**TASK INSTRUCTIONS**: Take the data that follows and return it exactly.

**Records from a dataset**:

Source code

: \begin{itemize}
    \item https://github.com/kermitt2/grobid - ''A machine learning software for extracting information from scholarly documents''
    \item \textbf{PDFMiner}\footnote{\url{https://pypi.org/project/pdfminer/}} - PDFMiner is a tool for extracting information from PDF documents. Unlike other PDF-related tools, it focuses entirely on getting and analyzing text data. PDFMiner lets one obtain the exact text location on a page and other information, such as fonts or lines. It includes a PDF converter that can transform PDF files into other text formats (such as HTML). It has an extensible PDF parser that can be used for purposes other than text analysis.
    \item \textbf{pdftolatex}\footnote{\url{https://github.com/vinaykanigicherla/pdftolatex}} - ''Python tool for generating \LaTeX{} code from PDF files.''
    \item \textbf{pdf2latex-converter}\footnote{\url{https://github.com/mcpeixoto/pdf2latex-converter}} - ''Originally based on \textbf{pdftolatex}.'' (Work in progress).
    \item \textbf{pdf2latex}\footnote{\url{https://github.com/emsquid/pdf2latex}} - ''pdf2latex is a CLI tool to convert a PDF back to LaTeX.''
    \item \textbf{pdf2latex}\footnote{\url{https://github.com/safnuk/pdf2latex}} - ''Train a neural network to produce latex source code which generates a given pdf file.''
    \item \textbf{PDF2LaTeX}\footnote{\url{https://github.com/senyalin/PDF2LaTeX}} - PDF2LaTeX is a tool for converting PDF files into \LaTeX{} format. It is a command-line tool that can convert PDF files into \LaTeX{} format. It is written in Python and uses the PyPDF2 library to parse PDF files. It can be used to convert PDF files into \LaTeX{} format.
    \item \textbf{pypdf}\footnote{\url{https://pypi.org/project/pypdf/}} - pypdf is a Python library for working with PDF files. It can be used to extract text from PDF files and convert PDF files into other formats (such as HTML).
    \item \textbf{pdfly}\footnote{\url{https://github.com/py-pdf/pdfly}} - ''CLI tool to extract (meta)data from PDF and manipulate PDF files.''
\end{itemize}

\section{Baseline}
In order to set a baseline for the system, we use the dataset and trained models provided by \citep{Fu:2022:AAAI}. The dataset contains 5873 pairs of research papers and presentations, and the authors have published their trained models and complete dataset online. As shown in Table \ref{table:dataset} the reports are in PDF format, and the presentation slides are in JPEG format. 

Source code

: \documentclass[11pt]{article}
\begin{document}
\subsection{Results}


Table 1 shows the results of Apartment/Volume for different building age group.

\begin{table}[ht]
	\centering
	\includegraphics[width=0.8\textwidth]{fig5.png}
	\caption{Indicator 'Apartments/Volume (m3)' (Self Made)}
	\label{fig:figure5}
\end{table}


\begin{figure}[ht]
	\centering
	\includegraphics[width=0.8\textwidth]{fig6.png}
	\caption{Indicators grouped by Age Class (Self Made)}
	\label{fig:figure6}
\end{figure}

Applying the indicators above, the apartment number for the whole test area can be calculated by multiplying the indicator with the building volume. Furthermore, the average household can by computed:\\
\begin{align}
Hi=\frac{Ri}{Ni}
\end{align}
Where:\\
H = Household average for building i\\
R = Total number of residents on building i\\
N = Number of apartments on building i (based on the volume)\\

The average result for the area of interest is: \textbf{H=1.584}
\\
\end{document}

**SOLUTION FOR THIS TASK**:
Source code

: \begin{itemize}
    \item https://github.com/kermitt2/grobid - ''A machine learning software for extracting information from scholarly documents''
    \item \textbf{PDFMiner}\footnote{\url{https://pypi.org/project/pdfminer/}} - PDFMiner is a tool for extracting information from PDF documents. Unlike other PDF-related tools, it focuses entirely on getting and analyzing text data. PDFMiner lets one obtain the exact text location on a page and other information, such as fonts or lines. It includes a PDF converter that can transform PDF files into other text formats (such as HTML). It has an extensible PDF parser that can be used for purposes other than text analysis.
    \item \textbf{pdftolatex}\footnote{\url{https://github.com/vinaykanigicherla/pdftolatex}} - ''Python tool for generating \LaTeX{} code from PDF files.''
    \item \textbf{pdf2latex-converter}\footnote{\url{https://github.com/mcpeixoto/pdf2latex-converter}} - ''Originally based on \textbf{pdftolatex}.'' (Work in progress).
    \item \textbf{pdf2latex}\footnote{\url{https://github.com/emsquid/pdf2latex}} - ''pdf2latex is a CLI tool to convert a PDF back to LaTeX.''
    \item \textbf{pdf2latex}\footnote{\url{https://github.com/safnuk/pdf2latex}} - ''Train a neural network to produce latex source code which generates a given pdf file.''
    \item \textbf{PDF2LaTeX}\footnote{\url{https://github.com/senyalin/PDF2LaTeX}} - PDF2LaTeX is a tool for converting PDF files into \LaTeX{} format. It is a command-line tool that can convert PDF files into \LaTeX{} format. It is written in Python and uses the PyPDF2 library to parse PDF files. It can be used to convert PDF files into \LaTeX{} format.
    \item \textbf{pypdf}\footnote{\url{https://pypi.org/project/pypdf/}} - pypdf is a Python library for working with PDF files. It can be used to extract text from PDF files and convert PDF files into other formats (such as HTML).
    \item \textbf{pdfly}\footnote{\url{https://github.com/py-pdf/pdfly}} - ''CLI tool to extract (meta)data from PDF and manipulate PDF files.''
\end{itemize}

\section{Baseline}
In order to set a baseline for the system, we use the dataset and trained models provided by \citep{Fu:2022:AAAI}. The dataset contains 5873 pairs of research papers and presentations, and the authors have published their trained models and complete dataset online. As shown in Table \ref{table:dataset} the reports are in PDF format, and the presentation slides are in JPEG format. 

Source code

: \documentclass[11pt]{article}
\begin{document}
\subsection{Results}


Table 1 shows the results of Apartment/Volume for different building age group.

\begin{table}[ht]
	\centering
	\includegraphics[width=0.8\textwidth]{fig5.png}
	\caption{Indicator 'Apartments/Volume (m3)' (Self Made)}
	\label{fig:figure5}
\end{table}


\begin{figure}[ht]
	\centering
	\includegraphics[width=0.8\textwidth]{fig6.png}
	\caption{Indicators grouped by Age Class (Self Made)}
	\label{fig:figure6}
\end{figure}

Applying the indicators above, the apartment number for the whole test area can be calculated by multiplying the indicator with the building volume. Furthermore, the average household can by computed:\\
\begin{align}
Hi=\frac{Ri}{Ni}
\end{align}
Where:\\
H = Household average for building i\\
R = Total number of residents on building i\\
N = Number of apartments on building i (based on the volume)\\

The average result for the area of interest is: \textbf{H=1.584}
\\
\end{document}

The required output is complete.